The Authority Signal Evolution

Traditional authority signals like backlinks and domain authority are becoming less predictive of AI search visibility. AI citations cannot be explained by traditional website metrics because AI systems evaluate content quality through different mechanisms. 

Admittedly, this is a moving target and measuring success is not completely straightforward. Various tools are being developed to measure optimization success, but they all have limitations.

 Based on my observations to date, authority indicators for AI systems include:

  • Semantic consistency: Content demonstrating clear understanding of topic relationships and industry terminology.
  • Citation-worthy formatting: Information structured for easy extraction and reference by AI systems.
  • Expert attribution: Clear author credentials and institutional affiliations supporting content credibility. This also maps back to entity recognition and E-E-A-T signals.
  • Factual accuracy: Regular content updates and source verification supporting AI system confidence.
  • Entity recognition: Clear connections to established knowledge graph entities AI systems can validate.
  • Brand mentions: Frequency of brand mentions across authoritative sites relevant to the topic.

Impact on B2B Sales Cycles

AI search optimization is fundamentally altering B2B sales cycles by changing how prospects discover and evaluate solutions. Traditional lead generation through content downloads and form fills is being supplemented by AI-mediated discovery where prospects learn about companies through AI citations and references.

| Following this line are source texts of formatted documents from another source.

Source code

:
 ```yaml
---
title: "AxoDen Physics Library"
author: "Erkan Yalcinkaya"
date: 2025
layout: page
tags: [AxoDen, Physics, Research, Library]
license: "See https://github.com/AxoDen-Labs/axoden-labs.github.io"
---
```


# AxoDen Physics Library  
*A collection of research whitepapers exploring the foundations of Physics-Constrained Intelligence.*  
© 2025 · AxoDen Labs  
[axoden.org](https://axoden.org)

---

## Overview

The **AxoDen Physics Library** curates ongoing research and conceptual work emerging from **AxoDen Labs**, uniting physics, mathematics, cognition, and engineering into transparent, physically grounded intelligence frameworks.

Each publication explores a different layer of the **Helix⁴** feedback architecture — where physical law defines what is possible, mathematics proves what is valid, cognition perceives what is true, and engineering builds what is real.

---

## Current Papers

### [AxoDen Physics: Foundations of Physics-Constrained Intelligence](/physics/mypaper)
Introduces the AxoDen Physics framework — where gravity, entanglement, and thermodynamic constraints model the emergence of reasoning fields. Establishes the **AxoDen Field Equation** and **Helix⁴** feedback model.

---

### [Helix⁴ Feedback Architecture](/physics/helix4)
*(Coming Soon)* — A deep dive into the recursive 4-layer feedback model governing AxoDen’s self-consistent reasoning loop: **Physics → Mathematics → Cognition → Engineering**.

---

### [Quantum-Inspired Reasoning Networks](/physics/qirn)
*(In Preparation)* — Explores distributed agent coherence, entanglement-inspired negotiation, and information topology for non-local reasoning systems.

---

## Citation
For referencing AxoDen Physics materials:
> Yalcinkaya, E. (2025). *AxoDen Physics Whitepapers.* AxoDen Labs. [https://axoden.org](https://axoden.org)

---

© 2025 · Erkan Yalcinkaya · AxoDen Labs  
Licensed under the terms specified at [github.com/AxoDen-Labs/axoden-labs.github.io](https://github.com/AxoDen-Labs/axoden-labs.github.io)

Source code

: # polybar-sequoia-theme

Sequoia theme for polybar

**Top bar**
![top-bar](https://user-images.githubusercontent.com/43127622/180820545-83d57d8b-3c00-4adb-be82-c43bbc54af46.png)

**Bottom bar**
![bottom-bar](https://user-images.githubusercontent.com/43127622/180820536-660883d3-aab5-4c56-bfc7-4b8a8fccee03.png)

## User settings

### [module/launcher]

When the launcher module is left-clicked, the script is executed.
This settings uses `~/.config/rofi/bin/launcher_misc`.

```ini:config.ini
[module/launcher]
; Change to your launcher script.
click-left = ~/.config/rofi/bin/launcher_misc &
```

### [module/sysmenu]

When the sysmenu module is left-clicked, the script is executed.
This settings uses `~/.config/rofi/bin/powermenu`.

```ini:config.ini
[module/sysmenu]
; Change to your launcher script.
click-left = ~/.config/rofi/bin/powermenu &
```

Early adopters report that AI search traffic demonstrates higher intent and conversion rates. A recent study by Amsive showed that LLM traffic converts at 3.76% versus 1.19% for organic search traffic—a 216% improvement in conversion performance.

So what are the implications for the B2B sales cycle?

  • Earlier brand awareness: Prospects encounter companies through AI citations before visiting websites. This can make attribution harder if not impossible to fully understand.
  • Compressed research phases: AI synthesis reduces time spent comparing multiple sources.
  • Authority-based selection: Companies referenced by AI systems gain a perceived credibility advantage.
  • Intent signal changes: Traditional tracking methods miss AI-driven research activity.

Go Forward B2B SEO Strategies and Tactics

Continue Current SEO Best Practices

Despite all the changes, SEO is not dead. SEO continues to be the number one acquisition channel for most of our clients. This means you should still pursue the following SEO tactics:

  • Technical SEO best practices: Constantly evaluate the technical performance of your site with tools like Google Search Console and Bing Webmaster Tools. Other paid tools like Screaming Flog, Botify and SEOClarity can also help identify issues that are adversely affecting your performance.
  • Page-level content optimization: Create keyword-focused page titles and metadata that communicate value to users. Merge current tactics for optimizing page-level content with passage-level optimization best practices.
  • Internal link optimization: Ensure that internal link connectivity supports findability and underscores the hierarchical nature of your content.
  • Conversion optimization: Test and continue to test the best way to encourage user engagement and optimize customer journey velocity while reducing friction as much as possible.
  • Digital PR: Leverage digital PR  through an E-E-A-T lens that creates link recognition, citations and brand awareness.

Despite lower clickthrough rates and decreases in overall SEO traffic, traditional SEO still outperforms LLMs for most companies. Traditional SEO still refers a significant amount of traffic, so you need to strike a balance between your SEO efforts and your AEO and GEO tactics. Implement slowly and test changes to your site in order to mitigate risk to existing performance.

As an additional note that underscores the importance of traditional SEO rankings, Ahrefs is reporting that 76% of AI overview citations pull from Top 10 pages.

Passage-Level Content Engineering

Modern AI search success requires optimizing content at the passage level rather than page level. The relevance of a single sentence to a topic is now an important consideration for LLM citations. This represents a fundamental shift for some writers from the traditional page-focused approach to content engineering that supports AI reasoning processes.

Each content passage must function as a semantically complete unit capable of answering specific user questions without requiring additional context. This means restructuring existing content to create standalone information blocks that AI systems can independently evaluate and combine. The challenge is to do that without sacrificing your content’s ability to connect with users and effectively communicate brand value.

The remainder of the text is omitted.